• _Study material_
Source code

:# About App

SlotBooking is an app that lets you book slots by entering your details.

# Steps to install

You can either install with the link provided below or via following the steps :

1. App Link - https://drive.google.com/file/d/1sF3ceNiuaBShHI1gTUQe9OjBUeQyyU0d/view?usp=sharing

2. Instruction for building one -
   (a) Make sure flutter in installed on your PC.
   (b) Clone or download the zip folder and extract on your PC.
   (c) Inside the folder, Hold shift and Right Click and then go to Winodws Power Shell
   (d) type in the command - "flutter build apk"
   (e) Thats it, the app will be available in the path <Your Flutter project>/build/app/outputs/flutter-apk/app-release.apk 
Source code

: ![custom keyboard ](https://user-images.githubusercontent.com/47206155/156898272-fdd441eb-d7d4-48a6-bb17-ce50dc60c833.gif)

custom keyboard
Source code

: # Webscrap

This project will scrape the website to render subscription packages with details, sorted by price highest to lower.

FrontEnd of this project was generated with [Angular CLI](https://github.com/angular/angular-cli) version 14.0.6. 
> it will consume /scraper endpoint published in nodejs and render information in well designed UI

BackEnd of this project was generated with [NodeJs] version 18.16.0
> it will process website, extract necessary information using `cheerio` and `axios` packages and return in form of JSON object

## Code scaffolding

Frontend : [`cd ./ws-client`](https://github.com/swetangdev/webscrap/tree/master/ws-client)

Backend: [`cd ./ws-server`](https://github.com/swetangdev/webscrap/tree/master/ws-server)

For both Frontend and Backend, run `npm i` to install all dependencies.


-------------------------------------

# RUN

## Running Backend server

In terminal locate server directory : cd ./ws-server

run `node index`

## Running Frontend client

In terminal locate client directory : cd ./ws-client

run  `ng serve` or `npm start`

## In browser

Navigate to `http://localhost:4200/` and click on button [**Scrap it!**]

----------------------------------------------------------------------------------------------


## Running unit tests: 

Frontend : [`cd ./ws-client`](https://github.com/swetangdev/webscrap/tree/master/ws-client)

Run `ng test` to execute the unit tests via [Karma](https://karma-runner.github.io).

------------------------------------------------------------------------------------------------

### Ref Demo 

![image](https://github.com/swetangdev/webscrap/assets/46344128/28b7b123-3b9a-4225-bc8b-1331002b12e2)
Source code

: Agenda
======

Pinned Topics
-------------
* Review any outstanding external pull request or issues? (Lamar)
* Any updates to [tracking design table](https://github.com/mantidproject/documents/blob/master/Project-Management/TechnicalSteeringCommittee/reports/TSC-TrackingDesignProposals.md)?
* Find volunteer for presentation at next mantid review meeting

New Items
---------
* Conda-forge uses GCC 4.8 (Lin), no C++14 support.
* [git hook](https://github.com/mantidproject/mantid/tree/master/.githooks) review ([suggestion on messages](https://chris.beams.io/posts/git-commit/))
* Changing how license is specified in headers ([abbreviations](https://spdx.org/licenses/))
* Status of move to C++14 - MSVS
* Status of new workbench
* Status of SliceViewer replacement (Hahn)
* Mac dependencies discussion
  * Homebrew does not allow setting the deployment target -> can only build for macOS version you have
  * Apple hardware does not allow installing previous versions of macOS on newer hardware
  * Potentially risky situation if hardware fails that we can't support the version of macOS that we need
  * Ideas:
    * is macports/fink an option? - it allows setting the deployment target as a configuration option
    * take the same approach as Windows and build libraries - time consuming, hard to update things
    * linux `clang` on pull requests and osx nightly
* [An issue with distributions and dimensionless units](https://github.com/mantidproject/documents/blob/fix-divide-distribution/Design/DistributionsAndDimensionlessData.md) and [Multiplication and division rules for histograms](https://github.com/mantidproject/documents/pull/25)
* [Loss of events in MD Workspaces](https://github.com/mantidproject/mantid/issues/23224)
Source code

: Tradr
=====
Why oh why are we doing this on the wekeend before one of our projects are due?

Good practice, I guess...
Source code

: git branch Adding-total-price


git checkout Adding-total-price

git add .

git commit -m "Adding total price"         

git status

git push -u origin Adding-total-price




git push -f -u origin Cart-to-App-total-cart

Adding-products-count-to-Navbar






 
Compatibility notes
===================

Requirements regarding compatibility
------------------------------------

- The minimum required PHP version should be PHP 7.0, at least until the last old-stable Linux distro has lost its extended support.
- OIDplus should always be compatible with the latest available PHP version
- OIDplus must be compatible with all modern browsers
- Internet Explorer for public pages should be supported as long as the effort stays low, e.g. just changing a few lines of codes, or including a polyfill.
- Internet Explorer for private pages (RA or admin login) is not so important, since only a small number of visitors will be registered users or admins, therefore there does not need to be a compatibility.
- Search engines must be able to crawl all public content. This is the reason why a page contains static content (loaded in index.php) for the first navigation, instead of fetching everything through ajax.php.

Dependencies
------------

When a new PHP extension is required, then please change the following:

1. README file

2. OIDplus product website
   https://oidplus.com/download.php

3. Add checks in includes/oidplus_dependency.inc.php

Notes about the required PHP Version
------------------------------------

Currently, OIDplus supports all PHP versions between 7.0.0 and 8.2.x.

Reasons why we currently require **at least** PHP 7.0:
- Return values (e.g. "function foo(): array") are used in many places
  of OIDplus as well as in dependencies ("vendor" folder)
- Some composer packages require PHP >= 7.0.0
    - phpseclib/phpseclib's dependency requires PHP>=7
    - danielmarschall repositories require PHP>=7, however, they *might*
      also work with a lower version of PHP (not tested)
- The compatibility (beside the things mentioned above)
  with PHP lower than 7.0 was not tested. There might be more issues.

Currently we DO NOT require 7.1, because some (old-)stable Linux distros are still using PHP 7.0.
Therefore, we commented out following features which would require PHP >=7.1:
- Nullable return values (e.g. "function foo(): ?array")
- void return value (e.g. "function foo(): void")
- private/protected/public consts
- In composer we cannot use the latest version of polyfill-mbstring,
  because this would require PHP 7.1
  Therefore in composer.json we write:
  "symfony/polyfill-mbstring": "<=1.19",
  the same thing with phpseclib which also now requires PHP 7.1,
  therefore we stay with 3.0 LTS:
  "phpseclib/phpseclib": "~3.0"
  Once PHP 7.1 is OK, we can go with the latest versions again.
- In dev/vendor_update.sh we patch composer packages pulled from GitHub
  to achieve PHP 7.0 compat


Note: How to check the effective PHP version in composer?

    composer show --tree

• _What you are asked to do_
Print every line of the material above exactly.

• _Answer area_
Source code

:# About App

SlotBooking is an app that lets you book slots by entering your details.

# Steps to install

You can either install with the link provided below or via following the steps :

1. App Link - https://drive.google.com/file/d/1sF3ceNiuaBShHI1gTUQe9OjBUeQyyU0d/view?usp=sharing

2. Instruction for building one -
   (a) Make sure flutter in installed on your PC.
   (b) Clone or download the zip folder and extract on your PC.
   (c) Inside the folder, Hold shift and Right Click and then go to Winodws Power Shell
   (d) type in the command - "flutter build apk"
   (e) Thats it, the app will be available in the path <Your Flutter project>/build/app/outputs/flutter-apk/app-release.apk 
Source code

: ![custom keyboard ](https://user-images.githubusercontent.com/47206155/156898272-fdd441eb-d7d4-48a6-bb17-ce50dc60c833.gif)

custom keyboard
Source code

: # Webscrap

This project will scrape the website to render subscription packages with details, sorted by price highest to lower.

FrontEnd of this project was generated with [Angular CLI](https://github.com/angular/angular-cli) version 14.0.6. 
> it will consume /scraper endpoint published in nodejs and render information in well designed UI

BackEnd of this project was generated with [NodeJs] version 18.16.0
> it will process website, extract necessary information using `cheerio` and `axios` packages and return in form of JSON object

## Code scaffolding

Frontend : [`cd ./ws-client`](https://github.com/swetangdev/webscrap/tree/master/ws-client)

Backend: [`cd ./ws-server`](https://github.com/swetangdev/webscrap/tree/master/ws-server)

For both Frontend and Backend, run `npm i` to install all dependencies.


-------------------------------------

# RUN

## Running Backend server

In terminal locate server directory : cd ./ws-server

run `node index`

## Running Frontend client

In terminal locate client directory : cd ./ws-client

run  `ng serve` or `npm start`

## In browser

Navigate to `http://localhost:4200/` and click on button [**Scrap it!**]

----------------------------------------------------------------------------------------------


## Running unit tests: 

Frontend : [`cd ./ws-client`](https://github.com/swetangdev/webscrap/tree/master/ws-client)

Run `ng test` to execute the unit tests via [Karma](https://karma-runner.github.io).

------------------------------------------------------------------------------------------------

### Ref Demo 

![image](https://github.com/swetangdev/webscrap/assets/46344128/28b7b123-3b9a-4225-bc8b-1331002b12e2)
Source code

: Agenda
======

Pinned Topics
-------------
* Review any outstanding external pull request or issues? (Lamar)
* Any updates to [tracking design table](https://github.com/mantidproject/documents/blob/master/Project-Management/TechnicalSteeringCommittee/reports/TSC-TrackingDesignProposals.md)?
* Find volunteer for presentation at next mantid review meeting

New Items
---------
* Conda-forge uses GCC 4.8 (Lin), no C++14 support.
* [git hook](https://github.com/mantidproject/mantid/tree/master/.githooks) review ([suggestion on messages](https://chris.beams.io/posts/git-commit/))
* Changing how license is specified in headers ([abbreviations](https://spdx.org/licenses/))
* Status of move to C++14 - MSVS
* Status of new workbench
* Status of SliceViewer replacement (Hahn)
* Mac dependencies discussion
  * Homebrew does not allow setting the deployment target -> can only build for macOS version you have
  * Apple hardware does not allow installing previous versions of macOS on newer hardware
  * Potentially risky situation if hardware fails that we can't support the version of macOS that we need
  * Ideas:
    * is macports/fink an option? - it allows setting the deployment target as a configuration option
    * take the same approach as Windows and build libraries - time consuming, hard to update things
    * linux `clang` on pull requests and osx nightly
* [An issue with distributions and dimensionless units](https://github.com/mantidproject/documents/blob/fix-divide-distribution/Design/DistributionsAndDimensionlessData.md) and [Multiplication and division rules for histograms](https://github.com/mantidproject/documents/pull/25)
* [Loss of events in MD Workspaces](https://github.com/mantidproject/mantid/issues/23224)
Source code

: Tradr
=====
Why oh why are we doing this on the wekeend before one of our projects are due?

Good practice, I guess...
Source code

: git branch Adding-total-price


git checkout Adding-total-price

git add .

git commit -m "Adding total price"         

git status

git push -u origin Adding-total-price




git push -f -u origin Cart-to-App-total-cart

Adding-products-count-to-Navbar






 
Compatibility notes
===================

Requirements regarding compatibility
------------------------------------

- The minimum required PHP version should be PHP 7.0, at least until the last old-stable Linux distro has lost its extended support.
- OIDplus should always be compatible with the latest available PHP version
- OIDplus must be compatible with all modern browsers
- Internet Explorer for public pages should be supported as long as the effort stays low, e.g. just changing a few lines of codes, or including a polyfill.
- Internet Explorer for private pages (RA or admin login) is not so important, since only a small number of visitors will be registered users or admins, therefore there does not need to be a compatibility.
- Search engines must be able to crawl all public content. This is the reason why a page contains static content (loaded in index.php) for the first navigation, instead of fetching everything through ajax.php.

Dependencies
------------

When a new PHP extension is required, then please change the following:

1. README file

2. OIDplus product website
   https://oidplus.com/download.php

3. Add checks in includes/oidplus_dependency.inc.php

Notes about the required PHP Version
------------------------------------

Currently, OIDplus supports all PHP versions between 7.0.0 and 8.2.x.

Reasons why we currently require **at least** PHP 7.0:
- Return values (e.g. "function foo(): array") are used in many places
  of OIDplus as well as in dependencies ("vendor" folder)
- Some composer packages require PHP >= 7.0.0
    - phpseclib/phpseclib's dependency requires PHP>=7
    - danielmarschall repositories require PHP>=7, however, they *might*
      also work with a lower version of PHP (not tested)
- The compatibility (beside the things mentioned above)
  with PHP lower than 7.0 was not tested. There might be more issues.

Currently we DO NOT require 7.1, because some (old-)stable Linux distros are still using PHP 7.0.
Therefore, we commented out following features which would require PHP >=7.1:
- Nullable return values (e.g. "function foo(): ?array")
- void return value (e.g. "function foo(): void")
- private/protected/public consts
- In composer we cannot use the latest version of polyfill-mbstring,
  because this would require PHP 7.1
  Therefore in composer.json we write:
  "symfony/polyfill-mbstring": "<=1.19",
  the same thing with phpseclib which also now requires PHP 7.1,
  therefore we stay with 3.0 LTS:
  "phpseclib/phpseclib": "~3.0"
  Once PHP 7.1 is OK, we can go with the latest versions again.
- In dev/vendor_update.sh we patch composer packages pulled from GitHub
  to achieve PHP 7.0 compat


Note: How to check the effective PHP version in composer?

    composer show --tree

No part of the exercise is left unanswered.